(Saved data entries)
====
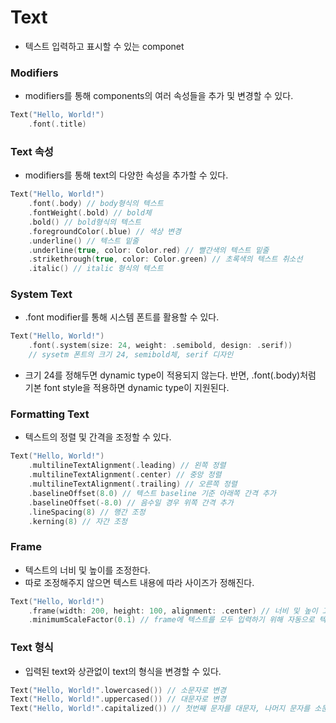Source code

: # Text
- 텍스트 입력하고 표시할 수 있는 componet

### Modifiers
- modifiers를 통해 components의 여러 속성들을 추가 및 변경할 수 있다.
```swift
Text("Hello, World!")
    .font(.title)
```

### Text 속성
- modifiers를 통해 text의 다양한 속성을 추가할 수 있다.
```swift
Text("Hello, World!")
    .font(.body) // body형식의 텍스트
    .fontWeight(.bold) // bold체
    .bold() // bold형식의 텍스트
    .foregroundColor(.blue) // 색상 변경
    .underline() // 텍스트 밑줄
    .underline(true, color: Color.red) // 빨간색의 텍스트 밑줄
    .strikethrough(true, color: Color.green) // 초록색의 텍스트 취소선
    .italic() // italic 형식의 텍스트
```

### System Text
- .font modifier를 통해 시스템 폰트를 활용할 수 있다.
```swift
Text("Hello, World!")
    .font(.system(size: 24, weight: .semibold, design: .serif))
    // sysetm 폰트의 크기 24, semibold체, serif 디자인
```
- 크기 24를 정해두면 dynamic type이 적용되지 않는다. 반면, .font(.body)처럼 기본 font style을 적용하면 dynamic type이 지원된다.

### Formatting Text
- 텍스트의 정렬 및 간격을 조정할 수 있다.
```swift
Text("Hello, World!")
    .multilineTextAlignment(.leading) // 왼쪽 정렬
    .multilineTextAlignment(.center) // 중앙 정렬
    .multilineTextAlignment(.trailing) // 오른쪽 정렬
    .baselineOffset(8.0) // 텍스트 baseline 기준 아래쪽 간격 추가
    .baselineOffset(-8.0) // 음수일 경우 위쪽 간격 추가
    .lineSpacing(8) // 행간 조정
    .kerning(8) // 자간 조정
```

### Frame
- 텍스트의 너비 및 높이를 조정한다.
- 따로 조정해주지 않으면 텍스트 내용에 따라 사이즈가 정해진다.
```swift
Text("Hello, World!")
    .frame(width: 200, height: 100, alignment: .center) // 너비 및 높이 고정, 중앙 정렬
    .minimumScaleFactor(0.1) // frame에 텍스트를 모두 입력하기 위해 자동으로 텍스트 크기를 줄일 최소 비율 지정
```

### Text 형식
- 입력된 text와 상관없이 text의 형식을 변경할 수 있다.
```swift
Text("Hello, World!".lowercased()) // 소문자로 변경
Text("Hello, World!".uppercased()) // 대문자로 변경
Text("Hello, World!".capitalized()) // 첫번째 문자를 대문자, 나머지 문자를 소문자로 변경
```
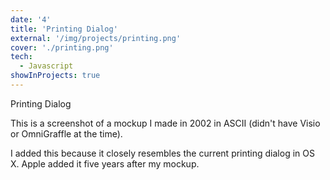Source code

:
 ```yaml
---
date: '4'
title: 'Printing Dialog'
external: '/img/projects/printing.png'
cover: './printing.png'
tech:
  - Javascript
showInProjects: true
---
```


Printing Dialog

This is a screenshot of a mockup I made in 2002 in ASCII (didn't have Visio or OmniGraffle at the time).

I added this because it closely resembles the current printing dialog in OS X. Apple added it five years after my mockup.
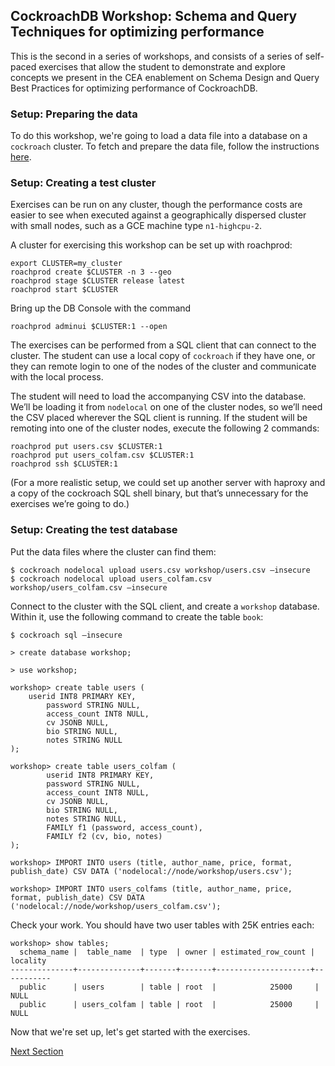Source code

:## CockroachDB Workshop: Schema and Query Techniques for optimizing performance

This is the second in a series of workshops, and consists of a series of self-paced exercises that allow the student to demonstrate and explore concepts we present in the CEA enablement on Schema Design and Query Best Practices for optimizing performance of CockroachDB.

### Setup: Preparing the data

To do this workshop, we're going to load a data file into a database on a `cockroach` cluster.  To fetch and prepare the data file, follow the instructions [here](data/readme.md).


### Setup: Creating a test cluster

Exercises can be run on any cluster, though the performance costs are easier to see when executed against a geographically dispersed cluster with small nodes, such as a GCE machine type `n1-highcpu-2`.  

A cluster for exercising this workshop can be set up with roachprod:
```
export CLUSTER=my_cluster
roachprod create $CLUSTER -n 3 --geo
roachprod stage $CLUSTER release latest
roachprod start $CLUSTER
```

Bring up the DB Console with the command

```
roachprod adminui $CLUSTER:1 --open
```

The exercises can be performed from a SQL client that can connect to the cluster.  The student can use a local copy of `cockroach` if they have one, or they can remote login to one of the nodes of the cluster and communicate with the local process.

The student will need to load the accompanying CSV into the database.  We’ll be loading it from `nodelocal` on one of the cluster nodes, so we’ll need the CSV placed wherever the SQL client is running.  If the student will be remoting into one of the cluster nodes, execute the following 2 commands:

```
roachprod put users.csv $CLUSTER:1
roachprod put users_colfam.csv $CLUSTER:1
roachprod ssh $CLUSTER:1
```

(For a more realistic setup, we could set up another server with haproxy and a copy of the cockroach SQL shell binary, but that’s unnecessary for the exercises we’re going to do.)

### Setup: Creating the test database 

Put the data files where the cluster can find them:

```
$ cockroach nodelocal upload users.csv workshop/users.csv –insecure
$ cockroach nodelocal upload users_colfam.csv workshop/users_colfam.csv –insecure
```

Connect to the cluster with the SQL client, and create a `workshop` database.  Within it, use the following command to create the table `book`:

```
$ cockroach sql –insecure

> create database workshop;
 
> use workshop;

workshop> create table users (
	userid INT8 PRIMARY KEY,
        password STRING NULL,
        access_count INT8 NULL,
        cv JSONB NULL,
        bio STRING NULL,
        notes STRING NULL
);

workshop> create table users_colfam (
        userid INT8 PRIMARY KEY,
        password STRING NULL,
        access_count INT8 NULL,
        cv JSONB NULL,
        bio STRING NULL,
        notes STRING NULL,
        FAMILY f1 (password, access_count),
        FAMILY f2 (cv, bio, notes)
);

workshop> IMPORT INTO users (title, author_name, price, format, publish_date) CSV DATA ('nodelocal://node/workshop/users.csv');

workshop> IMPORT INTO users_colfams (title, author_name, price, format, publish_date) CSV DATA ('nodelocal://node/workshop/users_colfam.csv');
```

Check your work.  You should have two user tables with 25K entries each:

```
workshop> show tables;
  schema_name |  table_name  | type  | owner | estimated_row_count | locality
--------------+--------------+-------+-------+---------------------+-----------
  public      | users        | table | root  |            25000     | NULL
  public      | users_colfam | table | root  |            25000     | NULL
```

Now that we're set up, let's get started with the exercises.

[Next Section](exercises/denormalization.md)
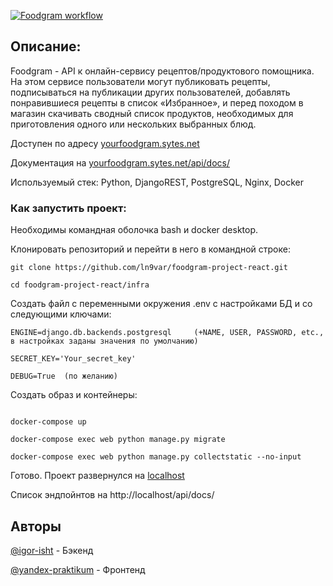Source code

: [![Foodgram workflow](https://github.com/igor-isht/foodgram-project-react/actions/workflows/main.yml/badge.svg?branch=master&event=push)](https://github.com/igor-isht/foodgram-project-react/actions/workflows/main.yml)

## Описание:

Foodgram - API к онлайн-сервису рецептов/продуктового помощника. На этом сервисе пользователи могут публиковать рецепты, 
подписываться на публикации других пользователей, добавлять понравившиеся рецепты в список «Избранное», 
и перед походом в магазин скачивать сводный список продуктов, необходимых для приготовления одного или нескольких выбранных блюд.

Доступен по адресу [yourfoodgram.sytes.net](http://yourfoodgram.sytes.net/)

Документация на [yourfoodgram.sytes.net/api/docs/](http://yourfoodgram.sytes.net/api/docs/)


Используемый стек: Python, DjangoREST, PostgreSQL, Nginx, Docker


### Как запустить проект:

Необходимы командная оболочка bash и docker desktop.

Клонировать репозиторий и перейти в него в командной строке:

```
git clone https://github.com/ln9var/foodgram-project-react.git
```

```
cd foodgram-project-react/infra
```

Создать файл с переменными окружения .env с настройками БД и со следующими ключами:


```
ENGINE=django.db.backends.postgresql     (+NAME, USER, PASSWORD, etc., в настройках заданы значения по умолчанию)

SECRET_KEY='Your_secret_key'

DEBUG=True  (по желанию)
```


Cоздать образ и контейнеры:

```

docker-compose up

docker-compose exec web python manage.py migrate

docker-compose exec web python manage.py collectstatic --no-input

```
Готово. Проект развернулся на [localhost](http://localhost) 

Список эндпойнтов на http://localhost/api/docs/


## Авторы

[@igor-isht](https://github.com/igor-isht) - Бэкенд

[@yandex-praktikum](https://github.com/yandex-praktikum) - Фронтенд


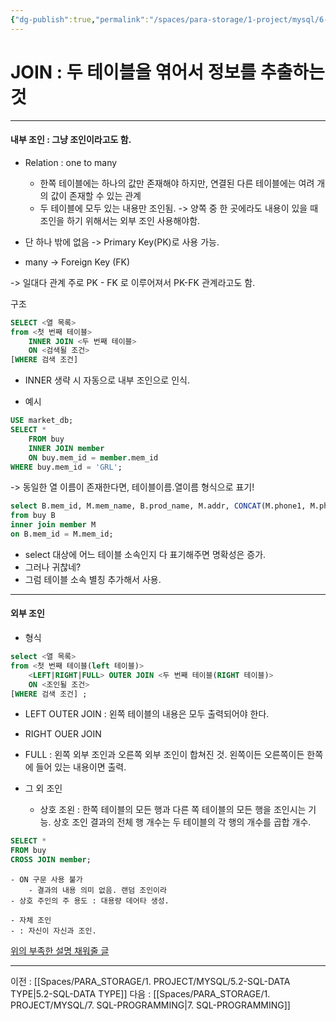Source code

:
 ```yaml
---
{"dg-publish":true,"permalink":"/spaces/para-storage/1-project/mysql/6-sql-join/"}
---
```


# JOIN : 두 테이블을 엮어서 정보를 추출하는 것
---
#### 내부 조인 : 그냥 조인이라고도 함.

- Relation : one to many
	- 한쪽 테이블에는 하나의 값만 존재해야 하지만, 연결된 다른 테이블에는 여려 개의 값이 존재할 수 있는 관계
	- 두 테이블에 모두 있는 내용만 조인됨. -> 양쪽 중 한 곳에라도 내용이 있을 때 조인을 하기 위해서는 외부 조인 사용해야함.

- 단 하나 밖에 없음 -> Primary Key(PK)로 사용 가능.
- many -> Foreign Key (FK)

-> 일대다 관계 주로 PK - FK 로 이루어져서 PK-FK 관계라고도 함.

구조
```sql
SELECT <열 목록>
from <첫 번째 테이블>
	INNER JOIN <두 번째 테이블>
	ON <검색될 조건>
[WHERE 검색 조건]
```
- INNER 생략 시 자동으로 내부 조인으로 인식.

- 예시
```sql
USE market_db;
SELECT *
	FROM buy
    INNER JOIN member
    ON buy.mem_id = member.mem_id
WHERE buy.mem_id = 'GRL';
```
-> 동일한 열 이름이 존재한다면,  테이블이름.열이름 형식으로 표기!

```sql
select B.mem_id, M.mem_name, B.prod_name, M.addr, CONCAT(M.phone1, M.phone2) '연락처' 
from buy B
inner join member M
on B.mem_id = M.mem_id;
```
-  select 대상에 어느 테이블 소속인지 다 표기해주면 명확성은 증가.
- 그러나 귀찮네?
- 그럼 테이블 소속 별칭 추가해서 사용.
---
#### 외부 조인
- 형식
```SQL
select <열 목록>
from <첫 번째 테이블(left 테이블)>
	<LEFT|RIGHT|FULL> OUTER JOIN <두 번째 테이블(RIGHT 테이블)>
	ON <조인될 조건>
[WHERE 검색 조건] ;
```
- LEFT OUTER JOIN : 왼쪽 테이블의 내용은 모두 출력되어야 한다.
- RIGHT OUER JOIN
- FULL : 왼쪽 외부 조인과 오른쪽 외부  조인이 합쳐진 것. 왼쪽이든 오른쪽이든 한쪽에 들어 있는 내용이면 출력.

- 그 외 조인
	- 상호 조왼 : 한쪽 테이블의 모든 행과 다른 쪽 테이블의 모든 행을 조인시는 기능. 상호 조인 결과의 전체 행 개수는 두 테이블의 각 행의 개수를 곱합 개수.

```SQL
SELECT *
FROM buy
CROSS JOIN member;
```
	- ON 구문 사용 불가
		- 결과의 내용 의미 없음. 랜덤 조인이라
	- 상호 주인의 주 용도 : 대용량 데어타 생성.

	- 자체 조인
	- : 자신이 자신과 조인.

[위의 부족한 설명 채워줄 글](https://limkydev.tistory.com/144)

---
이전 : [[Spaces/PARA_STORAGE/1. PROJECT/MYSQL/5.2-SQL-DATA TYPE\|5.2-SQL-DATA TYPE]]
다음 : [[Spaces/PARA_STORAGE/1. PROJECT/MYSQL/7. SQL-PROGRAMMING\|7. SQL-PROGRAMMING]]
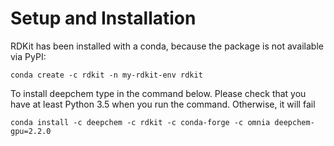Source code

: # Setup and Installation
RDKit has been installed with a conda, because the package is not available via PyPI:
```
conda create -c rdkit -n my-rdkit-env rdkit
```
To install deepchem type in the command below. Please check that you have at least Python 3.5 when you run the command. Otherwise, it will fail
```
conda install -c deepchem -c rdkit -c conda-forge -c omnia deepchem-gpu=2.2.0
```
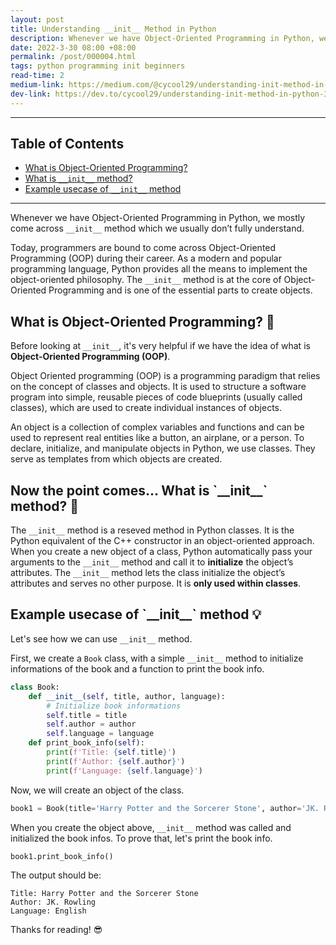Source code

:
 ```yaml
---
layout: post
title: Understanding __init__ Method in Python
description: Whenever we have Object-Oriented Programming in Python, we mostly come across `__init__` method which we usually don’t fully understand. Today, programmers are bound to come across Object-Oriented Programming (OOP) during their career. As a modern and popular programming language, Python provides all the means to implement the object-oriented philosophy. The `__init__` method is at the core of Object-Oriented Programming and is one of the essential parts to create objects.
date: 2022-3-30 08:00 +08:00
permalink: /post/000004.html
tags: python programming init beginners
read-time: 2
medium-link: https://medium.com/@cycool29/understanding-init-method-in-python-df07f18eddaf
dev-link: https://dev.to/cycool29/understanding-init-method-in-python-3fko
---
```


___

## Table of Contents

- [What is Object-Oriented Programming?](#what-is-oop)
- [What is `__init__` method?](#what-is-init)
- [Example usecase of `__init__` method](#example-usecase)

___

Whenever we have Object-Oriented Programming in Python, we mostly come across `__init__` method which we usually don’t fully understand. 

Today, programmers are bound to come across Object-Oriented Programming (OOP) during their career. As a modern and popular programming language, Python provides all the means to implement the object-oriented philosophy. The `__init__` method is at the core of Object-Oriented Programming and is one of the essential parts to create objects.


<h2><span id="what-is-oop">What is Object-Oriented Programming? 🧐</span></h2>

Before looking at `__init__`, it's very helpful if we have the idea of what is **Object-Oriented Programming (OOP)**.

Object Oriented programming (OOP) is a programming paradigm that relies on the concept of classes and objects. It is used to structure a software program into simple, reusable pieces of code blueprints (usually called classes), which are used to create individual instances of objects.

An object is a collection of complex variables and functions and can be used to represent real entities like a button, an airplane, or a person.
To declare, initialize, and manipulate objects in Python, we use classes. They serve as templates from which objects are created. 


<h2><span id="what-is-init">Now the point comes... What is `__init__` method? 🤔</span></h2>

The `__init__` method is a reseved method in Python classes. It is the Python equivalent of the C++ constructor in an object-oriented approach. When you create a new object of a class, Python automatically pass your arguments to the `__init__` method and call it to **initialize** the object’s attributes.
The `__init__` method lets the class initialize the object’s attributes and serves no other purpose. It is **only used within classes**. 


<h2><span id="example-usecase">Example usecase of `__init__` method 💡</span></h2>

Let's see how we can use `__init__` method.

First, we create a `Book` class, with a simple `__init__` method to initialize informations of the book and a function to print the book info.

```python
class Book:
    def __init__(self, title, author, language):
        # Initialize book informations
        self.title = title
        self.author = author
        self.language = language
    def print_book_info(self):
        print(f'Title: {self.title}')
        print(f'Author: {self.author}')
        print(f'Language: {self.language}')
```

Now, we will create an object of the class.

```python
book1 = Book(title='Harry Potter and the Sorcerer Stone', author='JK. Rowling', language='English')
```

When you create the object above, `__init__` method was called and initialized the book infos.
To prove that, let's print the book info.

```python
book1.print_book_info()
```

The output should be:

```
Title: Harry Potter and the Sorcerer Stone
Author: JK. Rowling
Language: English
```

Thanks for reading! 😎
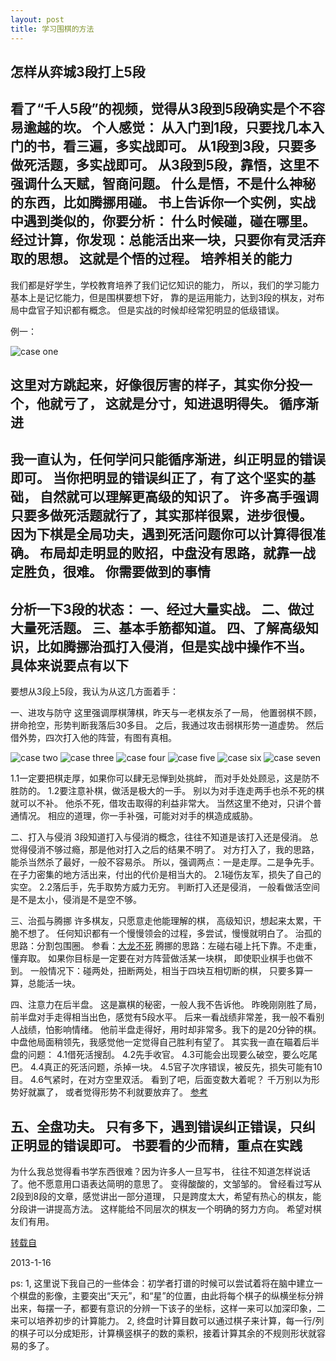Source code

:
 ```yaml
---
layout: post
title: 学习围棋的方法
---
```



怎样从弈城3段打上5段
------------------------------------------------------------
看了“千人5段”的视频，觉得从3段到5段确实是个不容易逾越的坎。
个人感觉：
从入门到1段，只要找几本入门的书，看三遍，多实战即可。
从1段到3段，只要多做死活题，多实战即可。
从3段到5段，靠悟，这里不强调什么天赋，智商问题。
什么是悟，不是什么神秘的东西，比如腾挪用碰。
书上告诉你一个实例，实战中遇到类似的，你要分析：
什么时候碰，碰在哪里。
经过计算，你发现：总能活出来一块，只要你有灵活弃取的思想。
这就是个悟的过程。
培养相关的能力
------------------------------------------------------------
我们都是好学生，学校教育培养了我们记忆知识的能力，
所以，我们的学习能力基本上是记忆能力，但是围棋要想下好，
靠的是运用能力，达到3段的棋友，对布局中盘官子知识都有概念。
但是实战的时候却经常犯明显的低级错误。

例一：

![case one](../images/case1.png)

这里对方跳起来，好像很厉害的样子，其实你分投一个，他就亏了，
这就是分寸，知进退明得失。
循序渐进
------------------------------------------------------------
我一直认为，任何学问只能循序渐进，纠正明显的错误即可。
当你把明显的错误纠正了，有了这个坚实的基础，
自然就可以理解更高级的知识了。
许多高手强调只要多做死活题就行了，其实那样很累，进步很慢。
因为下棋是全局功夫，遇到死活问题你可以计算得很准确。
布局却走明显的败招，中盘没有思路，就靠一战定胜负，很难。
你需要做到的事情
------------------------------------------------------------
分析一下3段的状态：
一、经过大量实战。
二、做过大量死活题。
三、基本手筋都知道。
四、了解高级知识，比如腾挪治孤打入侵消，但是实战中操作不当。
具体来说要点有以下
------------------------------------------------------------
要想从3段上5段，我认为从这几方面着手：

一、进攻与防守
这里强调厚棋薄棋，昨天与一老棋友杀了一局，
他置弱棋不顾，拼命抢空，形势判断我落后30多目。
之后，我通过攻击弱棋形势一道虚势。
然后借外势，四次打入他的阵营，有图有真相。

![case two](../images/case2.png)
![case three](../images/case3.png)
![case four](../images/case4.png)
![case five](../images/case5.png)
![case six](../images/case6.png)
![case seven](../images/case7.png)

1.1一定要把棋走厚，如果你可以肆无忌惮到处挑衅，
而对手处处顾忌，这是防不胜防的。
1.2要注意补棋，做活是极大的一手。
别以为对手连走两手也杀不死的棋就可以不补。
他杀不死，借攻击取得的利益非常大。
当然这里不绝对，只讲个普通情况。
相应的道理，你一手补强，可能对对手的棋造成威胁。

二、打入与侵消
3段知道打入与侵消的概念，往往不知道是该打入还是侵消。
总觉得侵消不够过瘾，那是他对打入之后的结果不明了。
对方打入了，我的思路，能杀当然杀了最好，一般不容易杀。
所以，强调两点：一是走厚。二是争先手。
在子力密集的地方活出来，付出的代价是相当大的。
2.1碰伤友军，损失了自己的实空。
2.2落后手，先手取势方威力无穷。
判断打入还是侵消，
一般看做活空间是不是太小，侵消是不是空不够。

三、治孤与腾挪
许多棋友，只愿意走他能理解的棋，
高级知识，想起来太累，干脆不想了。
任何知识都有一个慢慢领会的过程，多尝试，慢慢就明白了。
治孤的思路：分割包围圈。
参看：[大龙不死][dlbs]
腾挪的思路：左碰右碰上托下靠。不走重，懂弃取。
如果你目标是一定要在对方阵营做活某一块棋，
即使职业棋手也做不到。
一般情况下：碰两处，扭断两处，相当于四块互相切断的棋，
只要多算一算，总能活一块。

四、注意力在后半盘。
这是赢棋的秘密，一般人我不告诉他。
昨晚刚刚胜了局，前半盘对手走得相当出色，感觉有5段水平。
后来一看战绩非常差，我一般不看别人战绩，怕影响情绪。
他前半盘走得好，用时却非常多。我下的是20分钟的棋。
中盘他局面稍领先，我感觉他一定觉得自己胜利有望了。
其实我一直在瞄着后半盘的问题：
4.1借死活搜刮。
4.2先手收官。
4.3可能会出现要么破空，要么吃尾巴。
4.4真正的死活问题，杀掉一块。
4.5官子次序错误，被反先，损失可能有10目。
4.6气紧时，在对方空里双活。
看到了吧，后面变数大着呢？
千万别以为形势好就赢了，
或者觉得形势不利就要放弃了。
[参考][bdtb]

五、全盘功夫。
只有多下，遇到错误纠正错误，只纠正明显的错误即可。
书要看的少而精，重点在实践
------------------------------------------------------------
为什么我总觉得看书学东西很难？因为许多人一旦写书，
往往不知道怎样说话了。他不愿意用口语表达简明的意思了。
变得酸酸的，文邹邹的。
曾经看过写从2段到8段的文章，感觉讲出一部分道理，
只是跨度太大，希望有热心的棋友，能分段讲一讲提高方法。
这样能给不同层次的棋友一个明确的努力方向。
希望对棋友们有用。 


[转载自][zz]

[dlbs]:http://tieba.baidu.com/p/1598827196
[bdtb]:http://tieba.baidu.com/p/1603310892
[zz]:http://greatverve.cnblogs.com/archive/2012/05/22/eweiqi-3d-5d.html


2013-1-16

ps: 1, 这里说下我自己的一些体会：初学者打谱的时候可以尝试着将在脑中建立一个棋盘的影像，主要突出“天元”，和“星”的位置，由此将每个棋子的纵横坐标分辨出来，每摆一子，都要有意识的分辨一下该子的坐标，这样一来可以加深印象，二来可以培养初步的计算能力。
	2, 终盘时计算目数可以通过棋子来计算，每一行/列的棋子可以分成矩形，计算横竖棋子的数的乘积，接着计算其余的不规则形状就容易的多了。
====
Problem requirements: The range runs from the line above containing "1.1一定要把棋走厚，如果你可以肆无忌惮到处挑衅，" to the line containing "参看：[大龙不死][dlbs]", inclusive. Restate those lines word for word and no others.

Exercise output:
1.1一定要把棋走厚，如果你可以肆无忌惮到处挑衅，
而对手处处顾忌，这是防不胜防的。
1.2要注意补棋，做活是极大的一手。
别以为对手连走两手也杀不死的棋就可以不补。
他杀不死，借攻击取得的利益非常大。
当然这里不绝对，只讲个普通情况。
相应的道理，你一手补强，可能对对手的棋造成威胁。

二、打入与侵消
3段知道打入与侵消的概念，往往不知道是该打入还是侵消。
总觉得侵消不够过瘾，那是他对打入之后的结果不明了。
对方打入了，我的思路，能杀当然杀了最好，一般不容易杀。
所以，强调两点：一是走厚。二是争先手。
在子力密集的地方活出来，付出的代价是相当大的。
2.1碰伤友军，损失了自己的实空。
2.2落后手，先手取势方威力无穷。
判断打入还是侵消，
一般看做活空间是不是太小，侵消是不是空不够。

三、治孤与腾挪
许多棋友，只愿意走他能理解的棋，
高级知识，想起来太累，干脆不想了。
任何知识都有一个慢慢领会的过程，多尝试，慢慢就明白了。
治孤的思路：分割包围圈。
参看：[大龙不死][dlbs]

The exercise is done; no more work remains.